__Your objective__.
When you reach the line that has "Activate the environment" in the material below, reproduce it and each line after it exactly, through the last one.
[[ Data to examine, beginning ]]
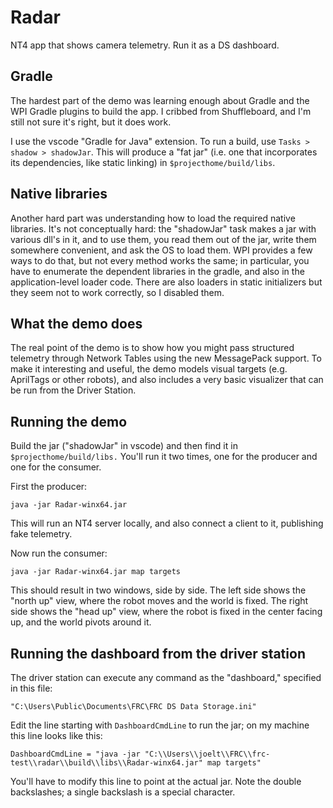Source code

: # Radar

NT4 app that shows camera telemetry.  Run it as a DS dashboard.

## Gradle

The hardest part of the demo was learning enough about Gradle and the WPI Gradle plugins
to build the app.  I cribbed from Shuffleboard, and I'm still not sure it's right, but
it does work.

I use the vscode "Gradle for Java" extension.  To run a build, use `Tasks > shadow > shadowJar`.
This will produce a "fat jar" (i.e. one that incorporates its dependencies, like static
linking) in `$projecthome/build/libs`.

## Native libraries

Another hard part was understanding how to load the required native libraries.  It's not
conceptually hard: the "shadowJar" task makes a jar with various dll's in it, and to use them,
you read them out of the jar, write them somewhere convenient, and ask the OS to load them.
WPI provides a few ways to do that, but not every method works the same; in particular,
you have to enumerate the dependent libraries in the gradle, and also in the application-level
loader code.  There are also loaders in static initializers but they seem not to work
correctly, so I disabled them.

## What the demo does

The real point of the demo is to show how you might pass structured telemetry through
Network Tables using the new MessagePack support.  To make it interesting and useful, the
demo models visual targets (e.g. AprilTags or other robots), and also includes a very
basic visualizer that can be run from the Driver Station.

## Running the demo

Build the jar ("shadowJar" in vscode) and then find it
in `$projecthome/build/libs.`  You'll run it two times, one for the producer and
one for the consumer.

First the producer:

```
java -jar Radar-winx64.jar
```

This will run an NT4 server locally, and also connect a client to it, publishing fake
telemetry.

Now run the consumer:

```
java -jar Radar-winx64.jar map targets
```

This should result in two windows, side by side.  The left side shows
the "north up" view, where the robot moves and the world is fixed.
The right side shows the "head up" view, where the robot is fixed in the
center facing up, and the world pivots around it.

## Running the dashboard from the driver station

The driver station can execute any command as the "dashboard," specified
in this file:

```
"C:\Users\Public\Documents\FRC\FRC DS Data Storage.ini"
```

Edit the line starting with `DashboardCmdLine` to run the jar; on my
machine this line looks like this:

```
DashboardCmdLine = "java -jar "C:\\Users\\joelt\\FRC\\frc-test\\radar\\build\\libs\\Radar-winx64.jar" map targets"
```

You'll have to modify this line to point at the actual jar.
Note the double backslashes; a single backslash is a special character.
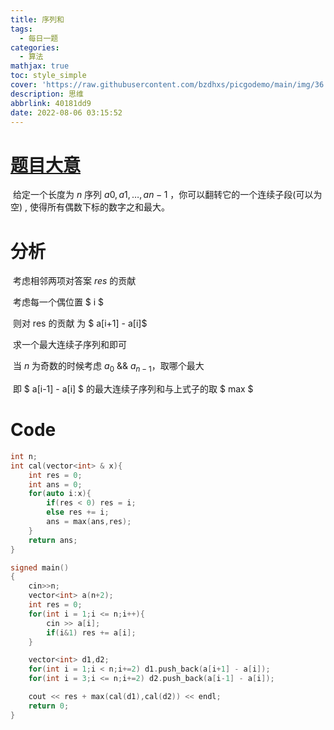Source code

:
 ```yaml
---
title: 序列和
tags:
  - 每日一题
categories:
  - 算法
mathjax: true
toc: style_simple
cover: 'https://raw.githubusercontent.com/bzdhxs/picgodemo/main/img/36.png'
description: 思维
abbrlink: 40181dd9
date: 2022-08-06 03:15:52
---
```


# [题目大意](http://oj.daimayuan.top/problem/970)

​	给定一个长度为 $n$  序列 $a0,a1,…,an−1$ ，你可以翻转它的一个连续子段(可以为空) , 使得所有偶数下标的数字之和最大。



# 分析

​	考虑相邻两项对答案 $res$ 的贡献

​	考虑每一个偶位置  $ i $

​	则对 res 的贡献 为  $ a[i+1] - a[i]$

​	求一个最大连续子序列和即可

​	当 $n$ 为奇数的时候考虑 $a_0 \  \&\&  \  a_{n-1}$，取哪个最大

​	即   $ a[i-1] - a[i] $  的最大连续子序列和与上式子的取 $ max $

# Code

```cpp
int n;
int cal(vector<int> & x){
    int res = 0;
    int ans = 0;
    for(auto i:x){
        if(res < 0) res = i;
        else res += i;
        ans = max(ans,res);
    }
    return ans;
}

signed main()
{
    cin>>n;
    vector<int> a(n+2);
    int res = 0;
    for(int i = 1;i <= n;i++){
        cin >> a[i];
        if(i&1) res += a[i];
    }

    vector<int> d1,d2;
    for(int i = 1;i < n;i+=2) d1.push_back(a[i+1] - a[i]);
    for(int i = 3;i <= n;i+=2) d2.push_back(a[i-1] - a[i]);

    cout << res + max(cal(d1),cal(d2)) << endl; 
    return 0;
}
```

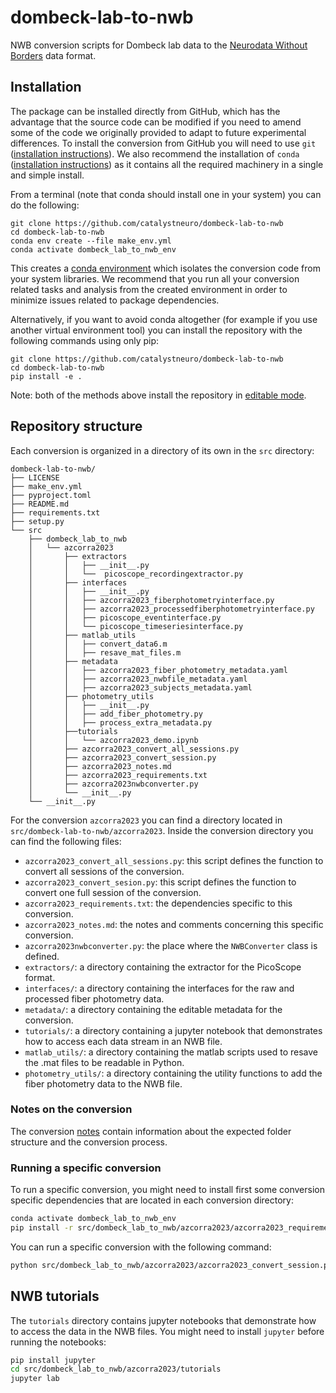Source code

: # dombeck-lab-to-nwb
NWB conversion scripts for Dombeck lab data to the [Neurodata Without Borders](https://nwb-overview.readthedocs.io/) data format.


## Installation
The package can be installed directly from GitHub, which has the advantage that the source code can be modified if you need to amend some of the code we originally provided to adapt to future experimental differences.
To install the conversion from GitHub you will need to use `git` ([installation instructions](https://github.com/git-guides/install-git)). We also recommend the installation of `conda` ([installation instructions](https://docs.conda.io/en/latest/miniconda.html)) as it contains
all the required machinery in a single and simple install.

From a terminal (note that conda should install one in your system) you can do the following:

```
git clone https://github.com/catalystneuro/dombeck-lab-to-nwb
cd dombeck-lab-to-nwb
conda env create --file make_env.yml
conda activate dombeck_lab_to_nwb_env
```

This creates a [conda environment](https://docs.conda.io/projects/conda/en/latest/user-guide/concepts/environments.html) which isolates the conversion code from your system libraries.
We recommend that you run all your conversion related tasks and analysis from the created environment in order to minimize issues related to package dependencies.

Alternatively, if you want to avoid conda altogether (for example if you use another virtual environment tool)
you can install the repository with the following commands using only pip:

```
git clone https://github.com/catalystneuro/dombeck-lab-to-nwb
cd dombeck-lab-to-nwb
pip install -e .
```

Note:
both of the methods above install the repository in [editable mode](https://pip.pypa.io/en/stable/cli/pip_install/#editable-installs).

## Repository structure
Each conversion is organized in a directory of its own in the `src` directory:

    dombeck-lab-to-nwb/
    ├── LICENSE
    ├── make_env.yml
    ├── pyproject.toml
    ├── README.md
    ├── requirements.txt
    ├── setup.py
    └── src
        ├── dombeck_lab_to_nwb
        │   └── azcorra2023
        │       ├── extractors
        │       │   ├── __init__.py
        │       │   └──  picoscope_recordingextractor.py
        │       ├── interfaces
        │       │   ├── __init__.py
        │       │   ├── azcorra2023_fiberphotometryinterface.py
        │       │   ├── azcorra2023_processedfiberphotometryinterface.py
        │       │   ├── picoscope_eventinterface.py
        │       │   └── picoscope_timeseriesinterface.py
        │       ├── matlab_utils
        │       │   ├── convert_data6.m
        │       │   ├── resave_mat_files.m
        │       ├── metadata
        │       │   ├── azcorra2023_fiber_photometry_metadata.yaml
        │       │   ├── azcorra2023_nwbfile_metadata.yaml
        │       │   ├── azcorra2023_subjects_metadata.yaml
        │       ├── photometry_utils
        │       │   ├── __init__.py
        │       │   ├── add_fiber_photometry.py
        │       │   ├── process_extra_metadata.py
        │       ├──tutorials
        │       │   └── azcorra2023_demo.ipynb
        │       ├── azcorra2023_convert_all_sessions.py
        │       ├── azcorra2023_convert_session.py
        │       ├── azcorra2023_notes.md
        │       ├── azcorra2023_requirements.txt
        │       ├── azcorra2023nwbconverter.py
        │       └── __init__.py
        └── __init__.py

For the conversion `azcorra2023` you can find a directory located in `src/dombeck-lab-to-nwb/azcorra2023`.
Inside the conversion directory you can find the following files:

* `azcorra2023_convert_all_sessions.py`: this script defines the function to convert all sessions of the conversion.
* `azcorra2023_convert_sesion.py`: this script defines the function to convert one full session of the conversion.
* `azcorra2023_requirements.txt`: the dependencies specific to this conversion.
* `azcorra2023_notes.md`: the notes and comments concerning this specific conversion.
* `azcorra2023nwbconverter.py`: the place where the `NWBConverter` class is defined.
* `extractors/`: a directory containing the extractor for the PicoScope format.
* `interfaces/`: a directory containing the interfaces for the raw and processed fiber photometry data.
* `metadata/`: a directory containing the editable metadata for the conversion.
* `tutorials/`: a directory containing a jupyter notebook that demonstrates how to access each data stream in an NWB file.
* `matlab_utils/`: a directory containing the matlab scripts used to resave the .mat files to be readable in Python.
* `photometry_utils/`: a directory containing the utility functions to add the fiber photometry data to the NWB file.

### Notes on the conversion

The conversion [notes](https://github.com/catalystneuro/dombeck-lab-to-nwb/blob/main/src/dombeck_lab_to_nwb/azcorra2023/azcorra2023_notes.md)
contain information about the expected folder structure and the conversion process.

### Running a specific conversion
To run a specific conversion, you might need to install first some conversion specific dependencies that are located in each conversion directory:

```bash
conda activate dombeck_lab_to_nwb_env
pip install -r src/dombeck_lab_to_nwb/azcorra2023/azcorra2023_requirements.txt
```

You can run a specific conversion with the following command:
```bash
python src/dombeck_lab_to_nwb/azcorra2023/azcorra2023_convert_session.py
```

## NWB tutorials

The `tutorials` directory contains jupyter notebooks that demonstrate how to access the data in the NWB files.
You might need to install `jupyter` before running the notebooks:

```bash
pip install jupyter
cd src/dombeck_lab_to_nwb/azcorra2023/tutorials
jupyter lab
```

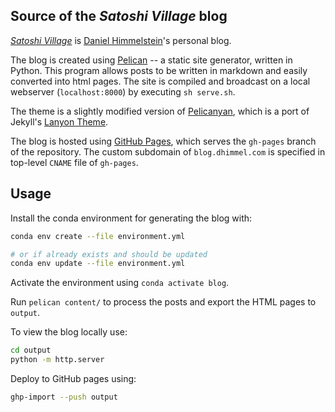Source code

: ## Source of the *Satoshi Village* blog

[_Satoshi Village_](https://blog.dhimmel.com) is [Daniel
Himmelstein](http://dhimmel.com)'s personal blog.

The blog is created using [Pelican](http://docs.getpelican.com/) -- a static
site generator, written in Python. This program allows posts to be written in
markdown and easily converted into html pages. The site is compiled and
broadcast on a local webserver (`localhost:8000`) by executing `sh serve.sh`.

The theme is a slightly modified version of
[Pelicanyan](https://github.com/thomaswilley/pelicanyan), which is a port of
Jekyll's [Lanyon Theme](https://github.com/poole/lanyon/).

The blog is hosted using [GitHub Pages](https://pages.github.com/), which serves
the `gh-pages` branch of the repository. The custom subdomain of
`blog.dhimmel.com` is specified in top-level `CNAME` file of `gh-pages`.

## Usage

Install the conda environment for generating the blog with:

```sh
conda env create --file environment.yml

# or if already exists and should be updated
conda env update --file environment.yml
```

Activate the environment using `conda activate blog`.

Run `pelican content/` to process the posts and export the HTML pages to
`output`.

To view the blog locally use:

```sh
cd output
python -m http.server
```

Deploy to GitHub pages using:

```sh
ghp-import --push output
```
[[ Data to examine, end ]]
__Exercise solution__.
Activate the environment using `conda activate blog`.

Run `pelican content/` to process the posts and export the HTML pages to
`output`.

To view the blog locally use:

```sh
cd output
python -m http.server
```

Deploy to GitHub pages using:

```sh
ghp-import --push output
```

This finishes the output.